▸ Try it
In your copy, each line below is repeated exactly and no image appears.

▸ Given data

------

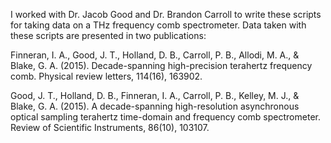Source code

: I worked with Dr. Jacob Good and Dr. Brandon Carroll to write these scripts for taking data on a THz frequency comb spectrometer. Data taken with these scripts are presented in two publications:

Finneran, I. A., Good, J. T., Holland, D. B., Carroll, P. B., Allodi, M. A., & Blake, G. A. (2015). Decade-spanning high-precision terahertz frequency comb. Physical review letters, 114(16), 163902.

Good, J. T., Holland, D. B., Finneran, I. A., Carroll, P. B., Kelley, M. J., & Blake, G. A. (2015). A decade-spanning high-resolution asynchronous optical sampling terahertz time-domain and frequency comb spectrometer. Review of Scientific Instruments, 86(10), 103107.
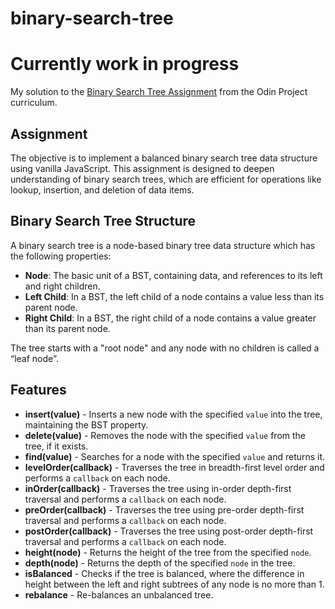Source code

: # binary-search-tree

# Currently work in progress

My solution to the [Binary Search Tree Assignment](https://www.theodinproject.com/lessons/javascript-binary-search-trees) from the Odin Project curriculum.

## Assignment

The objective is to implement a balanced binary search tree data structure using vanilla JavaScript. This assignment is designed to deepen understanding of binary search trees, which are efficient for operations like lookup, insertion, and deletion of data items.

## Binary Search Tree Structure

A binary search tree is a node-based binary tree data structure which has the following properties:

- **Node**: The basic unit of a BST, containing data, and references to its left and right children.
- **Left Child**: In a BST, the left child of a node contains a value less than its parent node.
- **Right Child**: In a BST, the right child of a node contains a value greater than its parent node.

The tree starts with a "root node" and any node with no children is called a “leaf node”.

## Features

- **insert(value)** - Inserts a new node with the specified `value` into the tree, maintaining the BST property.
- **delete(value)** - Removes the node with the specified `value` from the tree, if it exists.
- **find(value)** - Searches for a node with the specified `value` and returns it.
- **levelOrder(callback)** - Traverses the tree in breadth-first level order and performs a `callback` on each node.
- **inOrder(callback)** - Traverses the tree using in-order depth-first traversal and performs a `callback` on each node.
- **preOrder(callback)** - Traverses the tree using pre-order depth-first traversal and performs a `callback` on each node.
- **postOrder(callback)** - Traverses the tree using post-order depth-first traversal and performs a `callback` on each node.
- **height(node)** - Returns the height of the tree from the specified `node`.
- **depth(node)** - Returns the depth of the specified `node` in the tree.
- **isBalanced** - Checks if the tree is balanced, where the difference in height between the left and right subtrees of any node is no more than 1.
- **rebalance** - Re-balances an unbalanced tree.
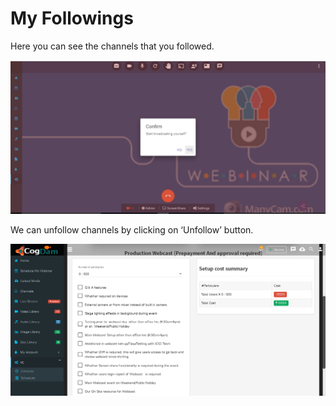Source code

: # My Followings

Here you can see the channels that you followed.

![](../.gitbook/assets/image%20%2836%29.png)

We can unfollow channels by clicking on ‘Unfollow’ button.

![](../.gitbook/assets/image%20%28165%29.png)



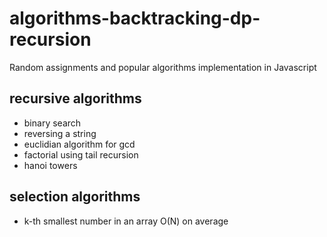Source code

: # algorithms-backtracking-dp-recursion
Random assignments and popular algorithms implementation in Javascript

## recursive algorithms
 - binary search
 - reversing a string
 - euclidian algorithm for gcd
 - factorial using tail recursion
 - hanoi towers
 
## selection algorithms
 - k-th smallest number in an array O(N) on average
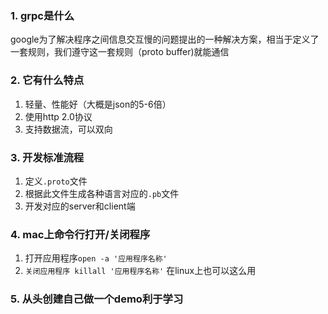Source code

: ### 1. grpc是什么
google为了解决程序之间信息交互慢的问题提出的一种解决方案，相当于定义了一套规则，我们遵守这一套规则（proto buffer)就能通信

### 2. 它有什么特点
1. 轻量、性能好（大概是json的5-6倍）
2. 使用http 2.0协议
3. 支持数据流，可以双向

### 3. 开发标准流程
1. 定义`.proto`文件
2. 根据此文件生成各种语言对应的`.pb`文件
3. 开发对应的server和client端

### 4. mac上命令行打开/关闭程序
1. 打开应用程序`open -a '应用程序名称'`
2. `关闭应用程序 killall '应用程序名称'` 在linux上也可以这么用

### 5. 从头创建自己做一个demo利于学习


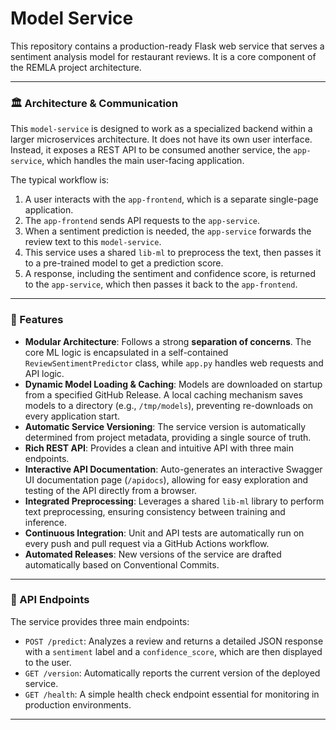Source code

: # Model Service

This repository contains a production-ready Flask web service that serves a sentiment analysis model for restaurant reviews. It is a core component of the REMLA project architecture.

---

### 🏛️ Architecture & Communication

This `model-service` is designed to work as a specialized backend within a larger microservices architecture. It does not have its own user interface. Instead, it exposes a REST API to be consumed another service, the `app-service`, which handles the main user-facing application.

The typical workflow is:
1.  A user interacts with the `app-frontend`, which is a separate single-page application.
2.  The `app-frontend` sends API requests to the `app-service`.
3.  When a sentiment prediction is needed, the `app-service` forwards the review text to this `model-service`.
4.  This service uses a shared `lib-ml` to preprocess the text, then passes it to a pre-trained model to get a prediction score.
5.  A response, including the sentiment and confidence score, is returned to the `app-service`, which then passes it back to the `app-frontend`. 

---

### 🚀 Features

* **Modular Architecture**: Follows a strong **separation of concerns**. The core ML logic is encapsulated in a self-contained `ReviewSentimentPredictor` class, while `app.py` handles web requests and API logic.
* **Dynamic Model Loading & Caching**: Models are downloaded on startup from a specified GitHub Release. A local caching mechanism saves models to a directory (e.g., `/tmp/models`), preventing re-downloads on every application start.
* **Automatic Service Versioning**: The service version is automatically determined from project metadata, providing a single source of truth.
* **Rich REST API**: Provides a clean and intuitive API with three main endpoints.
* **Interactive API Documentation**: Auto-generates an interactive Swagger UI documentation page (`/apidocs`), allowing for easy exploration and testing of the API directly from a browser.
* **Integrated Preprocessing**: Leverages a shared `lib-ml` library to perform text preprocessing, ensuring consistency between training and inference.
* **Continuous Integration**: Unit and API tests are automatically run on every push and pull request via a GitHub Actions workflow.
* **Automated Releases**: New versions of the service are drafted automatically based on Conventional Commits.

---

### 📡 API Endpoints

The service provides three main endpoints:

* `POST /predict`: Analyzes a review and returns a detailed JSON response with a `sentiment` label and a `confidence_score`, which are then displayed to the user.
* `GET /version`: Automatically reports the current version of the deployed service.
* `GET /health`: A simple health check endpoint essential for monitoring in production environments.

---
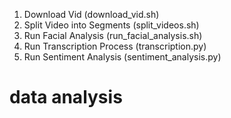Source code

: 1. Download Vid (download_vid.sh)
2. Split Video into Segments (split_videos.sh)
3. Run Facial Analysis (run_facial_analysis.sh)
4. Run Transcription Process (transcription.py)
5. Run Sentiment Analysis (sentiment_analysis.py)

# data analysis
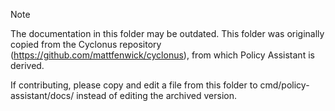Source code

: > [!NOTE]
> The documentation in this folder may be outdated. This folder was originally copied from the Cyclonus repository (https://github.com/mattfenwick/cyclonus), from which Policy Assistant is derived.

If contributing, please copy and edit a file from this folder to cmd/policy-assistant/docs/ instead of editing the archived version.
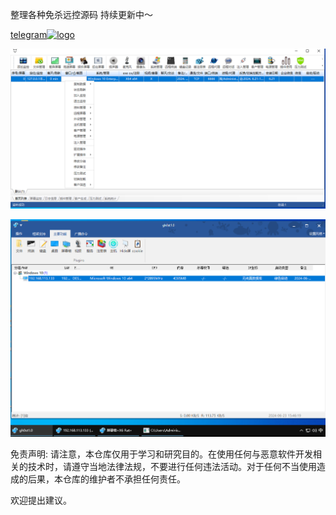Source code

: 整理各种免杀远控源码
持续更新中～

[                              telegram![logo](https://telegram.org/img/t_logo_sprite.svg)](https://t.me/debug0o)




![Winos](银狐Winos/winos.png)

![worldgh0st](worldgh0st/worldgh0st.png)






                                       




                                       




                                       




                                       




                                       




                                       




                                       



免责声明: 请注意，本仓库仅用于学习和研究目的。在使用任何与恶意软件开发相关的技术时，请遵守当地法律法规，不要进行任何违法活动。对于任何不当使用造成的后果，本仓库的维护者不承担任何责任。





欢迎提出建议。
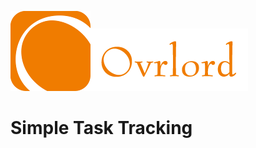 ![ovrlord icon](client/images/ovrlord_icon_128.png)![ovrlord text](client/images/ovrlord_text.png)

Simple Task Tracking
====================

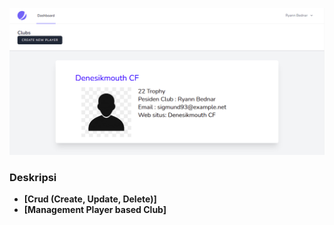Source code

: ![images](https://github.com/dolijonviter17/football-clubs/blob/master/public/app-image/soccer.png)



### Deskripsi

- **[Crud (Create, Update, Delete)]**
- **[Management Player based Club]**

------

▸ Response to this task
Source code

: I worked with Dr. Jacob Good and Dr. Brandon Carroll to write these scripts for taking data on a THz frequency comb spectrometer. Data taken with these scripts are presented in two publications:

Finneran, I. A., Good, J. T., Holland, D. B., Carroll, P. B., Allodi, M. A., & Blake, G. A. (2015). Decade-spanning high-precision terahertz frequency comb. Physical review letters, 114(16), 163902.

Good, J. T., Holland, D. B., Finneran, I. A., Carroll, P. B., Kelley, M. J., & Blake, G. A. (2015). A decade-spanning high-resolution asynchronous optical sampling terahertz time-domain and frequency comb spectrometer. Review of Scientific Instruments, 86(10), 103107.
Source code

: # binary-search-tree

# Currently work in progress

My solution to the [Binary Search Tree Assignment](https://www.theodinproject.com/lessons/javascript-binary-search-trees) from the Odin Project curriculum.

## Assignment

The objective is to implement a balanced binary search tree data structure using vanilla JavaScript. This assignment is designed to deepen understanding of binary search trees, which are efficient for operations like lookup, insertion, and deletion of data items.

## Binary Search Tree Structure

A binary search tree is a node-based binary tree data structure which has the following properties:

- **Node**: The basic unit of a BST, containing data, and references to its left and right children.
- **Left Child**: In a BST, the left child of a node contains a value less than its parent node.
- **Right Child**: In a BST, the right child of a node contains a value greater than its parent node.

The tree starts with a "root node" and any node with no children is called a “leaf node”.

## Features

- **insert(value)** - Inserts a new node with the specified `value` into the tree, maintaining the BST property.
- **delete(value)** - Removes the node with the specified `value` from the tree, if it exists.
- **find(value)** - Searches for a node with the specified `value` and returns it.
- **levelOrder(callback)** - Traverses the tree in breadth-first level order and performs a `callback` on each node.
- **inOrder(callback)** - Traverses the tree using in-order depth-first traversal and performs a `callback` on each node.
- **preOrder(callback)** - Traverses the tree using pre-order depth-first traversal and performs a `callback` on each node.
- **postOrder(callback)** - Traverses the tree using post-order depth-first traversal and performs a `callback` on each node.
- **height(node)** - Returns the height of the tree from the specified `node`.
- **depth(node)** - Returns the depth of the specified `node` in the tree.
- **isBalanced** - Checks if the tree is balanced, where the difference in height between the left and right subtrees of any node is no more than 1.
- **rebalance** - Re-balances an unbalanced tree.
Source code

: # My Followings

Here you can see the channels that you followed.

![](../.gitbook/assets/image%20%2836%29.png)

We can unfollow channels by clicking on ‘Unfollow’ button.

![](../.gitbook/assets/image%20%28165%29.png)



Source code

: # algorithms-backtracking-dp-recursion
Random assignments and popular algorithms implementation in Javascript

## recursive algorithms
 - binary search
 - reversing a string
 - euclidian algorithm for gcd
 - factorial using tail recursion
 - hanoi towers
 
## selection algorithms
 - k-th smallest number in an array O(N) on average
Source code

: ### 1. grpc是什么
google为了解决程序之间信息交互慢的问题提出的一种解决方案，相当于定义了一套规则，我们遵守这一套规则（proto buffer)就能通信

### 2. 它有什么特点
1. 轻量、性能好（大概是json的5-6倍）
2. 使用http 2.0协议
3. 支持数据流，可以双向

### 3. 开发标准流程
1. 定义`.proto`文件
2. 根据此文件生成各种语言对应的`.pb`文件
3. 开发对应的server和client端

### 4. mac上命令行打开/关闭程序
1. 打开应用程序`open -a '应用程序名称'`
2. `关闭应用程序 killall '应用程序名称'` 在linux上也可以这么用

### 5. 从头创建自己做一个demo利于学习


Source code

: # Model Service

This repository contains a production-ready Flask web service that serves a sentiment analysis model for restaurant reviews. It is a core component of the REMLA project architecture.

---

### 🏛️ Architecture & Communication

This `model-service` is designed to work as a specialized backend within a larger microservices architecture. It does not have its own user interface. Instead, it exposes a REST API to be consumed another service, the `app-service`, which handles the main user-facing application.

The typical workflow is:
1.  A user interacts with the `app-frontend`, which is a separate single-page application.
2.  The `app-frontend` sends API requests to the `app-service`.
3.  When a sentiment prediction is needed, the `app-service` forwards the review text to this `model-service`.
4.  This service uses a shared `lib-ml` to preprocess the text, then passes it to a pre-trained model to get a prediction score.
5.  A response, including the sentiment and confidence score, is returned to the `app-service`, which then passes it back to the `app-frontend`. 

---

### 🚀 Features

* **Modular Architecture**: Follows a strong **separation of concerns**. The core ML logic is encapsulated in a self-contained `ReviewSentimentPredictor` class, while `app.py` handles web requests and API logic.
* **Dynamic Model Loading & Caching**: Models are downloaded on startup from a specified GitHub Release. A local caching mechanism saves models to a directory (e.g., `/tmp/models`), preventing re-downloads on every application start.
* **Automatic Service Versioning**: The service version is automatically determined from project metadata, providing a single source of truth.
* **Rich REST API**: Provides a clean and intuitive API with three main endpoints.
* **Interactive API Documentation**: Auto-generates an interactive Swagger UI documentation page (`/apidocs`), allowing for easy exploration and testing of the API directly from a browser.
* **Integrated Preprocessing**: Leverages a shared `lib-ml` library to perform text preprocessing, ensuring consistency between training and inference.
* **Continuous Integration**: Unit and API tests are automatically run on every push and pull request via a GitHub Actions workflow.
* **Automated Releases**: New versions of the service are drafted automatically based on Conventional Commits.

---

### 📡 API Endpoints

The service provides three main endpoints:

* `POST /predict`: Analyzes a review and returns a detailed JSON response with a `sentiment` label and a `confidence_score`, which are then displayed to the user.
* `GET /version`: Automatically reports the current version of the deployed service.
* `GET /health`: A simple health check endpoint essential for monitoring in production environments.

---
Source code

: 1. Download Vid (download_vid.sh)
2. Split Video into Segments (split_videos.sh)
3. Run Facial Analysis (run_facial_analysis.sh)
4. Run Transcription Process (transcription.py)
5. Run Sentiment Analysis (sentiment_analysis.py)

# data analysis
Source code

: > [!NOTE]
> The documentation in this folder may be outdated. This folder was originally copied from the Cyclonus repository (https://github.com/mattfenwick/cyclonus), from which Policy Assistant is derived.

If contributing, please copy and edit a file from this folder to cmd/policy-assistant/docs/ instead of editing the archived version.
Source code

: 整理各种免杀远控源码
持续更新中～

[                              telegram![logo](https://telegram.org/img/t_logo_sprite.svg)](https://t.me/debug0o)




![Winos](银狐Winos/winos.png)

![worldgh0st](worldgh0st/worldgh0st.png)






                                       




                                       




                                       




                                       




                                       




                                       




                                       



免责声明: 请注意，本仓库仅用于学习和研究目的。在使用任何与恶意软件开发相关的技术时，请遵守当地法律法规，不要进行任何违法活动。对于任何不当使用造成的后果，本仓库的维护者不承担任何责任。





欢迎提出建议。
 ![ovrlord icon](client/images/ovrlord_icon_128.png)![ovrlord text](client/images/ovrlord_text.png)

Simple Task Tracking
====================

Source code

: ![images](https://github.com/dolijonviter17/football-clubs/blob/master/public/app-image/soccer.png)



### Deskripsi

- **[Crud (Create, Update, Delete)]**
- **[Management Player based Club]**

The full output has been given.